§ Task objective
Your response should reproduce every line of the entries that contains the word "methods".

Data items
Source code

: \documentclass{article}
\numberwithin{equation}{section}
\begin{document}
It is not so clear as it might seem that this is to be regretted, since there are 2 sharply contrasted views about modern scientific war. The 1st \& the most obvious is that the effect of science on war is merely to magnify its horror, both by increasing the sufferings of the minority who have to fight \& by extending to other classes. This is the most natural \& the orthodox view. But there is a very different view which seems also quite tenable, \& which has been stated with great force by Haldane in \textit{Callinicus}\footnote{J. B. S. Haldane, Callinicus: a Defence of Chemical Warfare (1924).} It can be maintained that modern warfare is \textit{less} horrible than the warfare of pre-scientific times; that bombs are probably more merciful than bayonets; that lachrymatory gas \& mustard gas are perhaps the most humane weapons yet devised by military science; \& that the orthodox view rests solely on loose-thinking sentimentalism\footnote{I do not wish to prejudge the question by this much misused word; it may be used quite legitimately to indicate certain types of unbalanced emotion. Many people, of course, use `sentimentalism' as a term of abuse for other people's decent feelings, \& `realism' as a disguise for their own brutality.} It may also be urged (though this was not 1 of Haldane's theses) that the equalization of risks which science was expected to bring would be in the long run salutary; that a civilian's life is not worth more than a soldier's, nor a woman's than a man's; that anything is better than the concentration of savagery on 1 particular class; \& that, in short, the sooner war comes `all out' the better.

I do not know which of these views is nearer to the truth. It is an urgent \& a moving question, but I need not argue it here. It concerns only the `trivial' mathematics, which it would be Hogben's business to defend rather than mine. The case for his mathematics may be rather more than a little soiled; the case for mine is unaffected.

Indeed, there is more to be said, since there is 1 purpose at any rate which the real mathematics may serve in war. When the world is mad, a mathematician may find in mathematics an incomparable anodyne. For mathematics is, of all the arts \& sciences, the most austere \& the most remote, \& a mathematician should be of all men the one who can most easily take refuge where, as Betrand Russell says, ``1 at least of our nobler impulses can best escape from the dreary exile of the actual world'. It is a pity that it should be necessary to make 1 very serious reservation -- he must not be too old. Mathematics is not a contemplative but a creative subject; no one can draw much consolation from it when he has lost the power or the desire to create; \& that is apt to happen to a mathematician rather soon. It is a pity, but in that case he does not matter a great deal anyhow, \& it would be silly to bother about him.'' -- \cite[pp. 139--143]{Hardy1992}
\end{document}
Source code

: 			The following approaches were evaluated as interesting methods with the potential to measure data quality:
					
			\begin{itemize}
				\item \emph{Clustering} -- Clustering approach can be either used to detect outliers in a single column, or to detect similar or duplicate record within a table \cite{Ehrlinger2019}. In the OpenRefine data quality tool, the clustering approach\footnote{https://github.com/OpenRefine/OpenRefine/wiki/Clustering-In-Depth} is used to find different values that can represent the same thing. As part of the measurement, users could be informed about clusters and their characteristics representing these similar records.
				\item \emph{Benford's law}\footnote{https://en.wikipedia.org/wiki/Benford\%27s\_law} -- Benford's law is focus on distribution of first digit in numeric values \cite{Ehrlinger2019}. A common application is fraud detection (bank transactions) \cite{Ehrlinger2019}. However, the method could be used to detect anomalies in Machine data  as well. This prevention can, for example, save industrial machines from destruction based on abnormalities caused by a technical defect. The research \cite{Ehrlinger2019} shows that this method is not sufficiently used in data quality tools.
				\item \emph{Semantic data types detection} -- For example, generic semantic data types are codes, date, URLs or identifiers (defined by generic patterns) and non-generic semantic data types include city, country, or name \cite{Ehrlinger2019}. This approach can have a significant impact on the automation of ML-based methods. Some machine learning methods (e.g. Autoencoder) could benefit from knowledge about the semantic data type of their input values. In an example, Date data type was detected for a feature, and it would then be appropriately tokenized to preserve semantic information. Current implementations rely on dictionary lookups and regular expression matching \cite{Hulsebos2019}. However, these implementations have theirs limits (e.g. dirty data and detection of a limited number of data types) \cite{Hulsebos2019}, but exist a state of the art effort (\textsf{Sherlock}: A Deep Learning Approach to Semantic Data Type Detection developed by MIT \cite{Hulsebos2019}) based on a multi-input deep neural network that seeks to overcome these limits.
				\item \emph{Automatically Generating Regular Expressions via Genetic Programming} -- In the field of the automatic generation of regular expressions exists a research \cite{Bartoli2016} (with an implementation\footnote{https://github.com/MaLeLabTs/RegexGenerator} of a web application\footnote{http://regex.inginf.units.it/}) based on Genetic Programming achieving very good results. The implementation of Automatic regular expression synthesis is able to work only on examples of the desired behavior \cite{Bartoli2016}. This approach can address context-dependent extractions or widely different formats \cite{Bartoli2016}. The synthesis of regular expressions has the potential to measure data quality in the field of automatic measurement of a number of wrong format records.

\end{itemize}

§ Solution to this exercise
: 			The following approaches were evaluated as interesting methods with the potential to measure data quality:
				\item \emph{Semantic data types detection} -- For example, generic semantic data types are codes, date, URLs or identifiers (defined by generic patterns) and non-generic semantic data types include city, country, or name \cite{Ehrlinger2019}. This approach can have a significant impact on the automation of ML-based methods. Some machine learning methods (e.g. Autoencoder) could benefit from knowledge about the semantic data type of their input values. In an example, Date data type was detected for a feature, and it would then be appropriately tokenized to preserve semantic information. Current implementations rely on dictionary lookups and regular expression matching \cite{Hulsebos2019}. However, these implementations have theirs limits (e.g. dirty data and detection of a limited number of data types) \cite{Hulsebos2019}, but exist a state of the art effort (\textsf{Sherlock}: A Deep Learning Approach to Semantic Data Type Detection developed by MIT \cite{Hulsebos2019}) based on a multi-input deep neural network that seeks to overcome these limits.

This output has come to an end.